*TASK STATEMENT*.
Please copy exactly the lines from the first in the records through the line that contains "se vor apela.\\", but not the pictures.

*DATA SHOWN*.

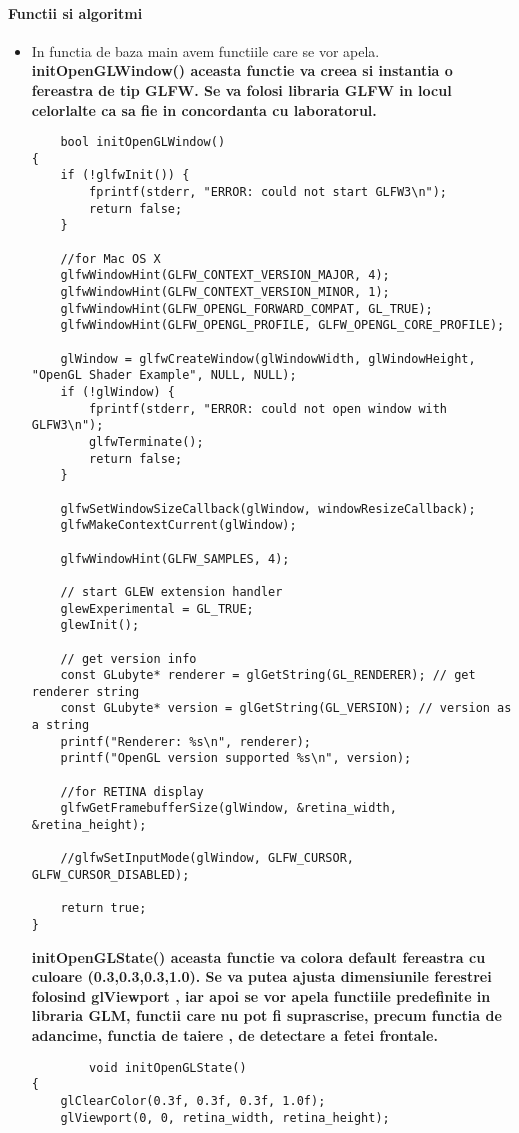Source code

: \graphicspath{ {images/} }


\paragraph{Functii si algoritmi}

\begin{itemize}
\item
	\tab In functia de baza main avem functiile care se vor apela.\\
	\tab \tab \bf{initOpenGLWindow()} aceasta functie va creea si instantia o fereastra de tip GLFW. Se va folosi libraria GLFW in locul celorlalte ca sa fie in concordanta cu laboratorul.\\
	\begin{verbatim}
	bool initOpenGLWindow()
{
	if (!glfwInit()) {
		fprintf(stderr, "ERROR: could not start GLFW3\n");
		return false;
	}

	//for Mac OS X
	glfwWindowHint(GLFW_CONTEXT_VERSION_MAJOR, 4);
	glfwWindowHint(GLFW_CONTEXT_VERSION_MINOR, 1);
	glfwWindowHint(GLFW_OPENGL_FORWARD_COMPAT, GL_TRUE);
	glfwWindowHint(GLFW_OPENGL_PROFILE, GLFW_OPENGL_CORE_PROFILE);

	glWindow = glfwCreateWindow(glWindowWidth, glWindowHeight, "OpenGL Shader Example", NULL, NULL);
	if (!glWindow) {
		fprintf(stderr, "ERROR: could not open window with GLFW3\n");
		glfwTerminate();
		return false;
	}

	glfwSetWindowSizeCallback(glWindow, windowResizeCallback);
	glfwMakeContextCurrent(glWindow);

	glfwWindowHint(GLFW_SAMPLES, 4);

	// start GLEW extension handler
	glewExperimental = GL_TRUE;
	glewInit();

	// get version info
	const GLubyte* renderer = glGetString(GL_RENDERER); // get renderer string
	const GLubyte* version = glGetString(GL_VERSION); // version as a string
	printf("Renderer: %s\n", renderer);
	printf("OpenGL version supported %s\n", version);

	//for RETINA display
	glfwGetFramebufferSize(glWindow, &retina_width, &retina_height);

    //glfwSetInputMode(glWindow, GLFW_CURSOR, GLFW_CURSOR_DISABLED);

	return true;
}
	\end{verbatim}
	
	\tab \tab \bf{initOpenGLState()} aceasta functie va colora default fereastra cu culoare (0.3,0.3,0.3,1.0). Se va putea ajusta dimensiunile ferestrei folosind glViewport , iar apoi se vor apela functiile predefinite in libraria GLM, functii care nu pot fi suprascrise, precum functia de adancime, functia de taiere , de detectare a fetei frontale.\\ 
	\begin{verbatim}
		void initOpenGLState()
{
	glClearColor(0.3f, 0.3f, 0.3f, 1.0f);
	glViewport(0, 0, retina_width, retina_height);


\end{verbatim}
\end{itemize}
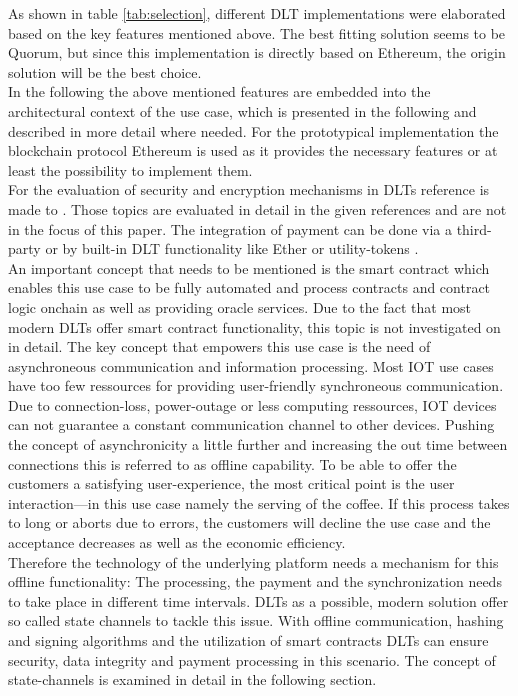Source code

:\documentclass[conference]{IEEEtran}
\begin{document}
As shown in table \ref{tab:selection}, different DLT implementations were elaborated based on the key features mentioned above. The best fitting solution seems to be Quorum, but since this implementation is directly based on Ethereum, the origin solution will be the best choice.\\
In the following the above mentioned features are embedded into the architectural context of the use case, which is presented in the following and described in more detail where needed. For the prototypical implementation the blockchain protocol Ethereum \cite{buterin2013} is used as it provides the necessary features or at least the possibility to implement them.\\
For the evaluation of security and encryption mechanisms in DLTs reference is made to \cite{XYZ}. Those topics are evaluated in detail in the given references and are not in the focus of this paper. The integration of payment can be done via a third-party or by built-in DLT functionality like Ether or utility-tokens \cite{XYZ}.\\
An important concept that needs to be mentioned is the smart contract which enables this use case to be fully automated and process contracts and contract logic onchain as well as providing oracle services. Due to the fact that most modern DLTs offer smart contract functionality, this topic is not investigated on in detail. The key concept that empowers this use case is the need of asynchroneous communication and information processing. Most IOT use cases have too few ressources for providing user-friendly synchroneous communication. Due to connection-loss, power-outage or less computing ressources, IOT devices can not guarantee a constant communication channel to other devices. Pushing the concept of asynchronicity a little further and increasing the out time between connections this is referred to as offline capability. To be able to offer the customers a satisfying user-experience, the most critical point is the user interaction---in this use case namely the serving of the coffee. If this process takes to long or aborts due to errors, the customers will decline the use case and the acceptance decreases as well as the economic efficiency.\\
Therefore the technology of the underlying platform needs a mechanism for this offline functionality: The processing, the payment and the synchronization needs to take place in different time intervals. DLTs as a possible, modern solution offer so called state channels to tackle this issue. With offline communication, hashing and signing algorithms and the utilization of smart contracts DLTs can ensure security, data integrity and payment processing in this scenario. The concept of state-channels is examined in detail in the following section.\\
\end{document}
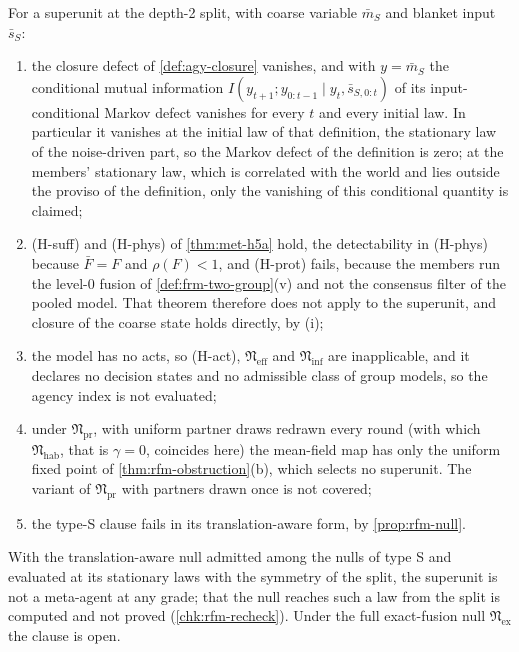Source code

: \begin{proposition}\label{prop:rfm-verdict}
For a superunit at the depth-2 split, with coarse variable $\bar m_S$ and blanket input $\bar s_S$:
\begin{enumerate}
\item[(i)] the closure defect of \cref{def:agy-closure} vanishes, and with $y=\bar m_S$ the conditional mutual information $I(y_{t+1};y_{0:t-1}\mid y_t,\bar s_{S,0:t})$ of its input-conditional Markov defect vanishes for every $t$ and every initial law. In particular it vanishes at the initial law of that definition, the stationary law of the noise-driven part, so the Markov defect of the definition is zero; at the members' stationary law, which is correlated with the world and lies outside the proviso of the definition, only the vanishing of this conditional quantity is claimed;
\item[(ii)] (H-suff) and (H-phys) of \cref{thm:met-h5a} hold, the detectability in (H-phys) because $\bar F=F$ and $\rho(F)<1$, and (H-prot) fails, because the members run the level-0 fusion of \cref{def:frm-two-group}(v) and not the consensus filter of the pooled model. That theorem therefore does not apply to the superunit, and closure of the coarse state holds directly, by (i);
\item[(iii)] the model has no acts, so (H-act), $\mathfrak N_{\mathrm{eff}}$ and $\mathfrak N_{\mathrm{inf}}$ are inapplicable, and it declares no decision states and no admissible class of group models, so the agency index is not evaluated;
\item[(iv)] under $\mathfrak N_{\mathrm{pr}}$, with uniform partner draws redrawn every round (with which $\mathfrak N_{\mathrm{hab}}$, that is $\gamma=0$, coincides here) the mean-field map has only the uniform fixed point of \cref{thm:rfm-obstruction}(b), which selects no superunit. The variant of $\mathfrak N_{\mathrm{pr}}$ with partners drawn once is not covered;
\item[(v)] the type-S clause fails in its translation-aware form, by \cref{prop:rfm-null}.
\end{enumerate}
With the translation-aware null admitted among the nulls of type S and evaluated at its stationary laws with the symmetry of the split, the superunit is not a meta-agent at any grade; that the null reaches such a law from the split is computed and not proved (\cref{chk:rfm-recheck}). Under the full exact-fusion null $\mathfrak N_{\mathrm{ex}}$ the clause is open.
\end{proposition}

*SOLUTION TO THIS EXERCISE*.
Source code

: \graphicspath{ {images/} }


\paragraph{Functii si algoritmi}

\begin{itemize}
\item
	\tab In functia de baza main avem functiile care se vor apela.\\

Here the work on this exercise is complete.